Better handling for Python subclasses of types that use nb::new_() #859

oremanj · 2025-01-15T18:20:39Z

In Python, __new__ takes a first argument indicating the type of object it should create, which allows one to derive from classes that use __new__ and obtain reasonable semantics. nanobind's nb::new_() wrapper currently ignores this argument, with somewhat surprising results:

// C++
struct Base { ... };
nb::class_<Base>(m, "Base").def(nb::new_(...))...;

# Python
class Derived(mod.Base): pass

>>> type(Derived()) is mod.Base
True

This PR makes that case work more like it does in Python, so that Derived() produces an instance of Derived.

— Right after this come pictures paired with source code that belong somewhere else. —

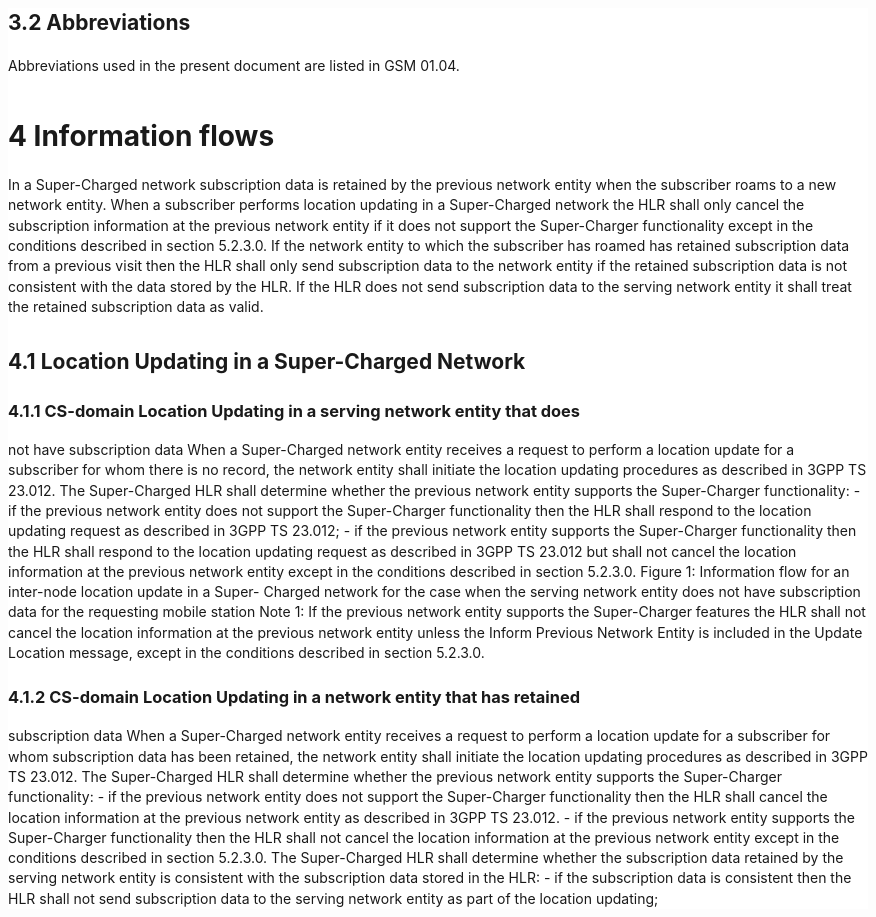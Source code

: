 ## 3.2 Abbreviations
Abbreviations used in the present document are listed in GSM 01.04.
# 4 Information flows
In a Super-Charged network subscription data is retained by the previous
network entity when the subscriber roams to a new network entity.
When a subscriber performs location updating in a Super-Charged network the
HLR shall only cancel the subscription information at the previous network
entity if it does not support the Super-Charger functionality except in the
conditions described in section 5.2.3.0. If the network entity to which the
subscriber has roamed has retained subscription data from a previous visit
then the HLR shall only send subscription data to the network entity if the
retained subscription data is not consistent with the data stored by the HLR.
If the HLR does not send subscription data to the serving network entity it
shall treat the retained subscription data as valid.
## 4.1 Location Updating in a Super-Charged Network
### 4.1.1 CS-domain Location Updating in a serving network entity that does
not have subscription data
When a Super-Charged network entity receives a request to perform a location
update for a subscriber for whom there is no record, the network entity shall
initiate the location updating procedures as described in 3GPP TS 23.012.
The Super-Charged HLR shall determine whether the previous network entity
supports the Super-Charger functionality:
\- if the previous network entity does not support the Super-Charger
functionality then the HLR shall respond to the location updating request as
described in 3GPP TS 23.012;
\- if the previous network entity supports the Super-Charger functionality
then the HLR shall respond to the location updating request as described in
3GPP TS 23.012 but shall not cancel the location information at the previous
network entity except in the conditions described in section 5.2.3.0.
Figure 1: Information flow for an inter-node location update in a Super-
Charged network for the case when the serving network entity does not have
subscription data for the requesting mobile station
Note 1: If the previous network entity supports the Super-Charger features the
HLR shall not cancel the location information at the previous network entity
unless the Inform Previous Network Entity is included in the Update Location
message, except in the conditions described in section 5.2.3.0.
### 4.1.2 CS-domain Location Updating in a network entity that has retained
subscription data
When a Super-Charged network entity receives a request to perform a location
update for a subscriber for whom subscription data has been retained, the
network entity shall initiate the location updating procedures as described in
3GPP TS 23.012.
The Super-Charged HLR shall determine whether the previous network entity
supports the Super-Charger functionality:
\- if the previous network entity does not support the Super-Charger
functionality then the HLR shall cancel the location information at the
previous network entity as described in 3GPP TS 23.012.
\- if the previous network entity supports the Super-Charger functionality
then the HLR shall not cancel the location information at the previous network
entity except in the conditions described in section 5.2.3.0.
The Super-Charged HLR shall determine whether the subscription data retained
by the serving network entity is consistent with the subscription data stored
in the HLR:
\- if the subscription data is consistent then the HLR shall not send
subscription data to the serving network entity as part of the location
updating;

This is possible safely because both Base and Derived believe they wrap the same C++ type. Since we can't easily intervene before the Base object is created, we use a call policy to intervene afterwards, and return an object of type Derived that wraps a Base* without ownership. The original Base object's lifetime is maintained via a keep-alive from the returned wrapper.

This feature requires allowing a call policy's postcall hook to modify the return value, which was not previously supported. I chose to implement this by allowing the postcall hook to take the return value via PyObject*&; then a passed PyObject* can initialize either that or the documented handle. I didn't document this new capability, because it's somewhat obscure and easy to mess up the reference counting; I figure anyone that really needs it will be able to figure it out. An alternative if you don't want to add this ability to call policies in general would be to define a new function attribute just for the new-fixup case, but that felt more invasive to me.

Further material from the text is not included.